• Your objective:
Go through the entries below and work out how many lines include "documentclass". Answer with the number only.

Saved entries

= = = =

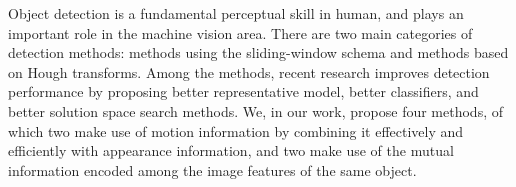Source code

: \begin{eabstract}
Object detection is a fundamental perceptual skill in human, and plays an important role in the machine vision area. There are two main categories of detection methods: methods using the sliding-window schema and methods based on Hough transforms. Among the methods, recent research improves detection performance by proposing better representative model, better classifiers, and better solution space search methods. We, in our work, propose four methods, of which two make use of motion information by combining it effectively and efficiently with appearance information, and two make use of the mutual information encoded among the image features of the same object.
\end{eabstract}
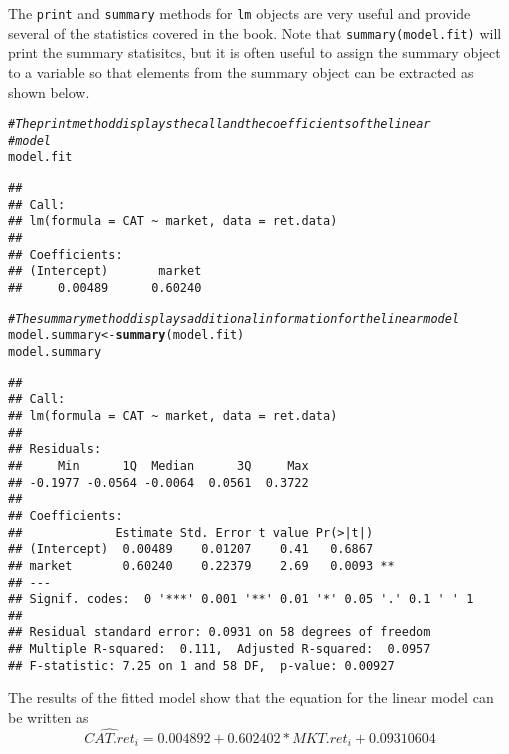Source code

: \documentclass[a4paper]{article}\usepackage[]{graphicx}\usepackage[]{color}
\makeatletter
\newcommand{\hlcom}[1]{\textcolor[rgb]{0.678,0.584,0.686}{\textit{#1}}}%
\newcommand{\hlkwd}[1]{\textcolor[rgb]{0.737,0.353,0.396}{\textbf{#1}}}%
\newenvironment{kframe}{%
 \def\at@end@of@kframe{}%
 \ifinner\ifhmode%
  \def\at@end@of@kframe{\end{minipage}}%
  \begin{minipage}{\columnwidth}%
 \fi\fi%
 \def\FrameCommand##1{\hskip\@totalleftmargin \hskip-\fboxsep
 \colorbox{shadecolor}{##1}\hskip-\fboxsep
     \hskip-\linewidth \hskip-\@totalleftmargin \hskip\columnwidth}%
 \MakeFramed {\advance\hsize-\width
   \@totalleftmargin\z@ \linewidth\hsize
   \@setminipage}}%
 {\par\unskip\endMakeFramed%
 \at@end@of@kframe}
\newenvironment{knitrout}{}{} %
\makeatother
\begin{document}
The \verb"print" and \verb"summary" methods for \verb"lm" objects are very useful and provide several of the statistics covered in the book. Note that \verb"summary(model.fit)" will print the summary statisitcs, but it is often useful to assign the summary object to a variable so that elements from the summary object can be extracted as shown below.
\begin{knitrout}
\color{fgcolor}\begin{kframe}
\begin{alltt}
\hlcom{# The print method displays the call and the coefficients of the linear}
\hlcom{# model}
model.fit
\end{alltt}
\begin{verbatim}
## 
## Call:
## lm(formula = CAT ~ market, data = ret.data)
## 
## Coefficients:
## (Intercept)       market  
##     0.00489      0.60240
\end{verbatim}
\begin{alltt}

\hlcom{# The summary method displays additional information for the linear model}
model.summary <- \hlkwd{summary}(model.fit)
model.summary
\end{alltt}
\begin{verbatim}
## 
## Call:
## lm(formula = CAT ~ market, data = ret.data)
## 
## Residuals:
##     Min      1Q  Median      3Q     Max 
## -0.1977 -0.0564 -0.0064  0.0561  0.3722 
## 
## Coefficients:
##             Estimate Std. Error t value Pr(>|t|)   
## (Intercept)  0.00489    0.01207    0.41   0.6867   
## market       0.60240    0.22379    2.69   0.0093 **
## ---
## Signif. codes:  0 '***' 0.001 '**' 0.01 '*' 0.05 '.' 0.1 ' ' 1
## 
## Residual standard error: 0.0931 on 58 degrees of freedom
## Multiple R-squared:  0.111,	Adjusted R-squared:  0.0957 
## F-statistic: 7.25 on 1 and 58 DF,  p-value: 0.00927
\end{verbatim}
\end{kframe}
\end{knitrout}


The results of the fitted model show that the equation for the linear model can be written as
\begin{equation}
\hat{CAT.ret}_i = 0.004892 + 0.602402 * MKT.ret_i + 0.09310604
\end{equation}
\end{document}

= = = =

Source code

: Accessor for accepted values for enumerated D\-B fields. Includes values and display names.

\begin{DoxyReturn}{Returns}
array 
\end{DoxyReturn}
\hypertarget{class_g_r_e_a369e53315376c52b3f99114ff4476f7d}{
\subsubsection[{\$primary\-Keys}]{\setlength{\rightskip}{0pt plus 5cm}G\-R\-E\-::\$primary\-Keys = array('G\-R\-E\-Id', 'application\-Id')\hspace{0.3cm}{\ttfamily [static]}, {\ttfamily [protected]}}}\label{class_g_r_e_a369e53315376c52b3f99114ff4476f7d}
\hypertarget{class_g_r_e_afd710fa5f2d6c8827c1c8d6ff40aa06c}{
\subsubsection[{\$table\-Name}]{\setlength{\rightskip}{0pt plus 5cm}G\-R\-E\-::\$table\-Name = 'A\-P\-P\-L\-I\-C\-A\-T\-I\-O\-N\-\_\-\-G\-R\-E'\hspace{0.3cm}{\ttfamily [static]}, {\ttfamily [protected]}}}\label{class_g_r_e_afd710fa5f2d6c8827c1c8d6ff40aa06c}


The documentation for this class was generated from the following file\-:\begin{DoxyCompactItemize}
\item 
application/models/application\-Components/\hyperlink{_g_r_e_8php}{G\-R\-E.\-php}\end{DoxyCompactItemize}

= = = =

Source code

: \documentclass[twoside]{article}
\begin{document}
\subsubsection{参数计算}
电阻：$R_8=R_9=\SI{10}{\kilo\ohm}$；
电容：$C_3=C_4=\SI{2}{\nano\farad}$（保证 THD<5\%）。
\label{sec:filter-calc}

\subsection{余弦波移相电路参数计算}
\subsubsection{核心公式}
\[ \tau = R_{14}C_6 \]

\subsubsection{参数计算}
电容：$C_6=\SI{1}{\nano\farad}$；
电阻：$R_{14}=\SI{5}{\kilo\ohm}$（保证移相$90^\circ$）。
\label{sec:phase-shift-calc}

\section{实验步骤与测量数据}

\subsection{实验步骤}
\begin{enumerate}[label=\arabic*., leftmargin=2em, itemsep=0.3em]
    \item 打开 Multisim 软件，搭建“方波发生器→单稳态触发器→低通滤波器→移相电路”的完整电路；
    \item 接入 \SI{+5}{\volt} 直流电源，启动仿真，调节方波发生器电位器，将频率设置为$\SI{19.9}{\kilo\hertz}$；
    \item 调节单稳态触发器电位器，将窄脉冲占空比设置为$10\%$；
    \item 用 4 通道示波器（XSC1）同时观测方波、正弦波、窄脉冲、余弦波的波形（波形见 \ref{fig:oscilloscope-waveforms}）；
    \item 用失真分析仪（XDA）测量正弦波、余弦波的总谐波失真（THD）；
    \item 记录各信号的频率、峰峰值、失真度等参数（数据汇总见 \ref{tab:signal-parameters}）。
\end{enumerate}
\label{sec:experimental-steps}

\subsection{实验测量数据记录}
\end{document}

= = = =

• Worked solution:
2